Tokens

In his article, A Theory of Types, Graham Berrisford discusses the difference between a "thing", an "instance", a "type", a "set", and a "token" and provides this graphic to differentiate those five different  notions: 

In this blog post I want to point out one very specific notion that a lot of people seem to have a hard time getting their head around.  This idea relates to the difference between a "thing" and the "token" used to represent the thing such that computer software can perform work for humans.

A "thing" is about the notion or concept or idea that you are trying to represent and model.  A "token" is the physical implementation of that thing using some sort of technical syntax that a computer software system can read.

So, for example, in accounting, the accounting equation has three different ideas: 

  • assets, 
  • liabilities, 
  • equity.

If you look at the Wikipedia article referenced above, you notice that in the Wikipedia article about the Accounting Equation, in the example of the equation, the idea of "equity" is represented in three different ways.  The first is "E".  The second is "Equity".  The third is "Owner's Equity".  The fourth is "Shareholders' Equity".
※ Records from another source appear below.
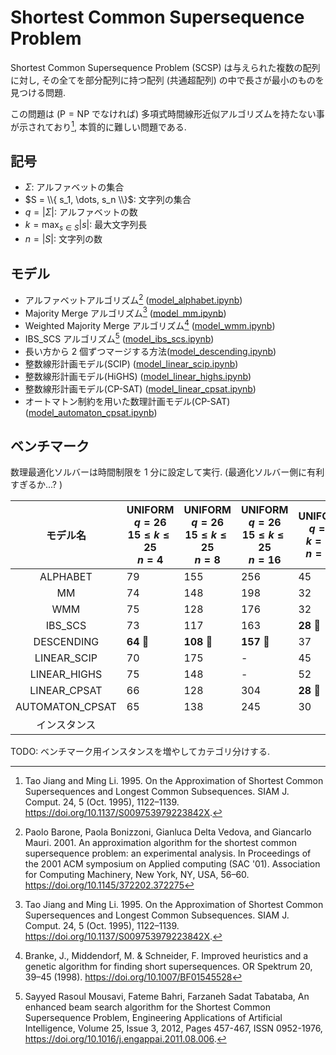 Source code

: # Shortest Common Supersequence Problem

Shortest Common Supersequence Problem (SCSP) は与えられた複数の配列に対し,
その全てを部分配列に持つ配列 (共通超配列) の中で長さが最小のものを見つける問題. 

この問題は ($\mathrm{P} = \mathrm{NP}$ でなければ) 多項式時間線形近似アルゴリズムを持たない事が示されており[^1], 
本質的に難しい問題である. 

## 記号

- $\Sigma$: アルファベットの集合
- $S = \\{ s_1, \dots, s_n \\}$: 文字列の集合
- $q = |\Sigma|$: アルファベットの数
- $k = \max_{s \in S} |s|$: 最大文字列長
- $n = |S|$: 文字列の数

## モデル

- アルファベットアルゴリズム[^3] ([model_alphabet.ipynb](./__marimo__/model_alphabet.ipynb))
- Majority Merge アルゴリズム[^1] ([model_mm.ipynb](./__marimo__/model_mm.ipynb))
- Weighted Majority Merge アルゴリズム[^4] ([model_wmm.ipynb](./__marimo__/model_wmm.ipynb))
- IBS_SCS アルゴリズム[^2] ([model_ibs_scs.ipynb](./__marimo__/model_ibs_scs.ipynb))
- 長い方から 2 個ずつマージする方法([model_descending.ipynb](./__marimo__/model_descending.ipynb))
- 整数線形計画モデル(SCIP) ([model_linear_scip.ipynb](./__marimo__/model_linear_scip.ipynb))
- 整数線形計画モデル(HiGHS) ([model_linear_highs.ipynb](./__marimo__/model_linear_highs.ipynb))
- 整数線形計画モデル(CP-SAT) ([model_linear_cpsat.ipynb](./__marimo__/model_linear_cpsat.ipynb))
- オートマトン制約を用いた数理計画モデル(CP-SAT) ([model_automaton_cpsat.ipynb](./__marimo__/model_automaton_cpsat.ipynb))

## ベンチマーク

数理最適化ソルバーは時間制限を 1 分に設定して実行. (最適化ソルバー側に有利すぎるか...? )

| モデル名 | UNIFORM <br> $q=26$ <br> $15 \leq k \leq 25$ <br> $n=4$ | UNIFORM <br> $q=26$ <br> $15 \leq k \leq 25$ <br> $n=8$ | UNIFORM <br> $q=26$ <br> $15 \leq k \leq 25$ <br> $n=16$ | UNIFORM <br> $q=5$ <br> $k=10$ <br> $n=10$ | UNIFORM <br> $q=5$ <br> $k=10$ <br> $n=50$ | NUCLEOTIDE <br> $k=10$ <br> $n=10$ | NUCLEOTIDE <br> $k=50$ <br> $n=50$ | PROTEIN <br> $k=10$ <br> $n=10$ | PROTEIN <br> $k=50$ <br> $n=50$ |
| :---: | --- | --- | --- | --- | --- | --- | --- | --- | --- |
| ALPHABET        | 79 | 155 | 256 | 45 | 50 | 39 | 201 | 71 | 782 |
| MM              | 74 | 148 | 198 | 32 | 36 | 27 | 150 | 62 | 536 |
| WMM             | 75 | 128 | 176 | 32 | 37 | 26 | 146 | 57 | 475 |
| IBS_SCS         | 73 | 117 | 163 | **28** 🥇 | **34** 🥇 | **24** 🥇 | **141** 🥇 | 51 | 893 |
| DESCENDING      | **64** 🥇 | **108** 🥇 | **157** 🥇 | 37 | 71 | 35 | 185 | 53 | **458** 🥇 |
| LINEAR_SCIP     | 70 | 175 | - | 45 | - | 42 | - | 70 | - |
| LINEAR_HIGHS    | 75 | 148 | - | 52 | - | 32 | - | 66 | - |
| LINEAR_CPSAT    | 66 | 128 | 304 | **28** 🥇 | 463 | **24** 🥇 | - | 49 | - |
| AUTOMATON_CPSAT | 65 | 138 | 245 | 30 | 42 | 25 | - | **45** 🥇 | - |
| インスタンス | | | | | | | | | |

TODO: ベンチマーク用インスタンスを増やしてカテゴリ分けする. 

[^1]: Tao Jiang and Ming Li. 1995. On the Approximation of Shortest Common Supersequences and Longest Common Subsequences. SIAM J. Comput. 24, 5 (Oct. 1995), 1122–1139. https://doi.org/10.1137/S009753979223842X. 
[^2]: Sayyed Rasoul Mousavi, Fateme Bahri, Farzaneh Sadat Tabataba, An enhanced beam search algorithm for the Shortest Common Supersequence Problem, Engineering Applications of Artificial Intelligence, Volume 25, Issue 3, 2012, Pages 457-467, ISSN 0952-1976, https://doi.org/10.1016/j.engappai.2011.08.006.
[^3]: Paolo Barone, Paola Bonizzoni, Gianluca Delta Vedova, and Giancarlo Mauri. 2001. An approximation algorithm for the shortest common supersequence problem: an experimental analysis. In Proceedings of the 2001 ACM symposium on Applied computing (SAC '01). Association for Computing Machinery, New York, NY, USA, 56–60. https://doi.org/10.1145/372202.372275
[^4]: Branke, J., Middendorf, M. & Schneider, F. Improved heuristics and a genetic algorithm for finding short supersequences. OR Spektrum 20, 39–45 (1998). https://doi.org/10.1007/BF01545528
There is a lot going on in this very simple example.  Does a computer understand that "E", "Equity", "Owner's Equity", and "Shareholders' Equity" are all referring to exactly the same thing, our idea of  "equity".  Look at the difference between where the apostrophe is in owner and shareholder equity.  Would "Owners' Equity" mean the same thing as "Owner's Equity" to a computer?  How about "Shareholder's Equity", "Shareholder Equity", or "Shareholders' Equity"?  Then there is the hole thing about the different computer symbols for the apostrophe.

The first important idea or notion you want to understand here is that a computer is a dumb beast. I mean really, really dumb.  If you have not told the computer in some way that, for example, all those ways that the notion of "equity" can be represented, the computer will not understand what you are talking about.

The second important idea is the notion of the "token" used to represent that idea.  Does "EFG7742F" represent equity?  Maybe.  You could use pretty much any set of characters to represent tie idea of "equity" to a computer, but then you also have to map every possible string someone might come up with to that set of characters the computer would be using, like "EFG7742F" or "equity" or "EQUITY" or "Equity" or whatever you or a software developer might come up with.  That physical representation of the notion of "equity" that humans might refer to in many different ways is called a "token".  That token symbolizes in physical form the idea of what you refer to as "equity".

The third important idea or notion is that of meaning.  What exactly do you mean by "equity"?  Do you mean whatever that Wikipedia article discussing the Accounting Equation is trying to convey?  If you read through the Wikipedia article, there is a definition in there.  Sort of.  What authority does Wikipedia have to define "equity".  Might not the Financial Accounting Standards Board (FASB) be better qualified to define equity?  What if you are in the European Union, might not the International Accounting Standards Board (IASB) definition of equity be preferable?  Saying this another way, you might have:

  • Wikipedia:Equity
  • FASB:Equity
  • IASB:Equity
  • SEC:Equity
  • Australia:Net Assets (i.e. they might use a different version of the accounting equation)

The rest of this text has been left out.